### Data listing
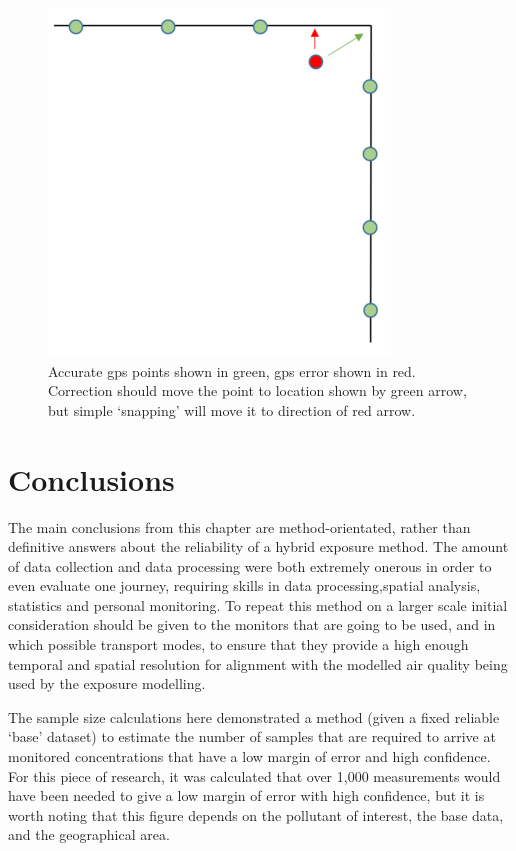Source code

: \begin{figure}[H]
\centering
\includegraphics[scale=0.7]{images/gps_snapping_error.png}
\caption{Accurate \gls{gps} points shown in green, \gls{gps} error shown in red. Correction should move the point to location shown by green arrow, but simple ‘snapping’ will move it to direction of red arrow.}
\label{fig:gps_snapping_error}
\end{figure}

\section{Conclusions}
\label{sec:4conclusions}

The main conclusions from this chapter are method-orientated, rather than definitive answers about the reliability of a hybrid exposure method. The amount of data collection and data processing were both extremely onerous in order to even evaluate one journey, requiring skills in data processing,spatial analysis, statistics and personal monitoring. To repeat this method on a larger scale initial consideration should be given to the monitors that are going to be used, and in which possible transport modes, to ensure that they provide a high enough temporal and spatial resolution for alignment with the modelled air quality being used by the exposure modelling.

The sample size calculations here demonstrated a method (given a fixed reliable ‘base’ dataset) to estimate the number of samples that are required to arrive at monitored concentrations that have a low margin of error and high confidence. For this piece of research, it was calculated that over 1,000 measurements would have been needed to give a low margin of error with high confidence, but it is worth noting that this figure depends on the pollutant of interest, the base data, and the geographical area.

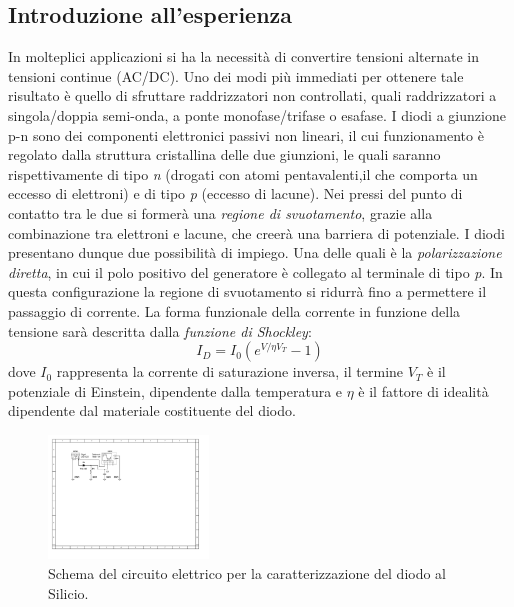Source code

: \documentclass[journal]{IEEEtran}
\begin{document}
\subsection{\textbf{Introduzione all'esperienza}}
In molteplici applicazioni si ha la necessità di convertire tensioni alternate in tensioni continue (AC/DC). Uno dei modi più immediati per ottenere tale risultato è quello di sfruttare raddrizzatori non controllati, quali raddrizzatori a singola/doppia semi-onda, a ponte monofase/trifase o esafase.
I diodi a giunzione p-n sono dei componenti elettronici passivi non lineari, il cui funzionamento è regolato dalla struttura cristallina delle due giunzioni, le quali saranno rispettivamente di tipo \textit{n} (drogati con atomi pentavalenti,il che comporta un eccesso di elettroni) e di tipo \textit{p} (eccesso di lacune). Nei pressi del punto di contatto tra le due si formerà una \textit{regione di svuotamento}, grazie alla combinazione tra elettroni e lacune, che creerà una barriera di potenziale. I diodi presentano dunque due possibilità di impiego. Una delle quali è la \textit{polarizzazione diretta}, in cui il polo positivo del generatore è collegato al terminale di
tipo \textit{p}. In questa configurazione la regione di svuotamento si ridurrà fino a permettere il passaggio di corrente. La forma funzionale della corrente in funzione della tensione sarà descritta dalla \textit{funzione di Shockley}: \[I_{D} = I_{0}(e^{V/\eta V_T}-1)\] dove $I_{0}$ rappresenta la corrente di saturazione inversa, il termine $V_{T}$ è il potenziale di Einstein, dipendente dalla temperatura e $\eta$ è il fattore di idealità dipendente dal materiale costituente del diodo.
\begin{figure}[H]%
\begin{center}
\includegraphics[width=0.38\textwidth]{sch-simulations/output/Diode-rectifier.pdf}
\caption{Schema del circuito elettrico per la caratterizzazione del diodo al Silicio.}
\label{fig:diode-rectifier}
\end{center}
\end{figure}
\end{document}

* * *

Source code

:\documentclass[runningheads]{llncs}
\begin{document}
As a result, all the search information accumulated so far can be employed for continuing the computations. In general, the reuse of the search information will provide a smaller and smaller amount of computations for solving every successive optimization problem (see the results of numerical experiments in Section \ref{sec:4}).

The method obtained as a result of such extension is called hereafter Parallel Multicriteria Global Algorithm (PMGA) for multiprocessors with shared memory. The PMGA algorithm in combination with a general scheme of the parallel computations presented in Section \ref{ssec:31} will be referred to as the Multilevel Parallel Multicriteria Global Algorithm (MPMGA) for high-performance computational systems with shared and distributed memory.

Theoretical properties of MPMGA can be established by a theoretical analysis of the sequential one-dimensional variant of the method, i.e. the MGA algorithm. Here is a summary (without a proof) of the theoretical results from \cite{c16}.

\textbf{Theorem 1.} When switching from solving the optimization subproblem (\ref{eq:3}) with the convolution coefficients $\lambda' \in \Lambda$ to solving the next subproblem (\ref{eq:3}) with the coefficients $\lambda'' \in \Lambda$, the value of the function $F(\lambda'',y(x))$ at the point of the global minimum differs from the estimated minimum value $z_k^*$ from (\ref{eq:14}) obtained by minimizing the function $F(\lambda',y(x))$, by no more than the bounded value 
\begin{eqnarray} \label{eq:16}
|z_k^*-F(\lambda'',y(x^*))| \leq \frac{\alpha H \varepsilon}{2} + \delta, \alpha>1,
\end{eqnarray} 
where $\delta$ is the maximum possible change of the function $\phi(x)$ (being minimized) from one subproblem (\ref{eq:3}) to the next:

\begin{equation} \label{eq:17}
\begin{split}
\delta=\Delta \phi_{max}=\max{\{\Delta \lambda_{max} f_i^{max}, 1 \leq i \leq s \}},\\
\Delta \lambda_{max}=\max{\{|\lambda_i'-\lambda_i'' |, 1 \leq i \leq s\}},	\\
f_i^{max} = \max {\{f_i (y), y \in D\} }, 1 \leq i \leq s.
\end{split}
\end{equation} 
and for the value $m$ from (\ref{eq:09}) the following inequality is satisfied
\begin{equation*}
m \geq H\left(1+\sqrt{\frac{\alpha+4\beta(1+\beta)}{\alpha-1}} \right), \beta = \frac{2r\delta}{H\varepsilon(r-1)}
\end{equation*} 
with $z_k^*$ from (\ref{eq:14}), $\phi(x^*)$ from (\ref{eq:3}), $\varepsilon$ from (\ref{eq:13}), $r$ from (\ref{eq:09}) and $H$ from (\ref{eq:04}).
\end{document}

---

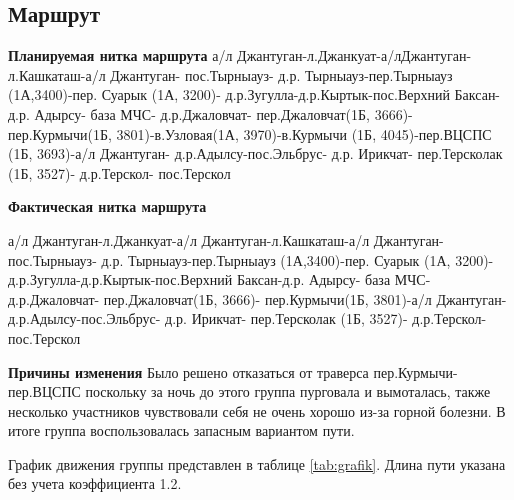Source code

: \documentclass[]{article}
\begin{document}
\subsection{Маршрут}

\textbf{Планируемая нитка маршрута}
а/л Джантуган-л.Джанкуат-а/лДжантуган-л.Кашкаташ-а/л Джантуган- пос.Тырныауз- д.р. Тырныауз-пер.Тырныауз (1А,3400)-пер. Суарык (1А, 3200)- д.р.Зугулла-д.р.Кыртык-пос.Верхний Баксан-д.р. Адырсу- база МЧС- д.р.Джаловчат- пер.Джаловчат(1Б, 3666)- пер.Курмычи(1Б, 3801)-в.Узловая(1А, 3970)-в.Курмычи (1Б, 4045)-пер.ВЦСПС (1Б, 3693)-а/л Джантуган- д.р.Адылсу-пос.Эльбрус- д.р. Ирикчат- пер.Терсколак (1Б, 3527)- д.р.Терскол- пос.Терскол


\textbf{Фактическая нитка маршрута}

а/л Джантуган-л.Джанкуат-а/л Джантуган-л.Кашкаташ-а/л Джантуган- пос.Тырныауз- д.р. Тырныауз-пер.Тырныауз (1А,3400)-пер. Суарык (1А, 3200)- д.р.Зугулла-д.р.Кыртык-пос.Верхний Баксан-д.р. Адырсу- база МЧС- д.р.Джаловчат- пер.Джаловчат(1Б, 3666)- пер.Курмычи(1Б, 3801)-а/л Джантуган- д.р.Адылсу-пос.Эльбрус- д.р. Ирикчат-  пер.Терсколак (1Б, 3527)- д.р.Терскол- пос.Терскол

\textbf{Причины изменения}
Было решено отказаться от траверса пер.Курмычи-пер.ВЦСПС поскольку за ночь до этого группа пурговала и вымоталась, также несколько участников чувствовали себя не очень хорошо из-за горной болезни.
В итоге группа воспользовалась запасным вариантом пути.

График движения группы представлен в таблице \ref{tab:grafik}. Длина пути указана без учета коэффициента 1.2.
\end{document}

### What you need to do
How many lines of the entries include the string "Адырсу"? Answer with a number and no other words.

### Finished task
2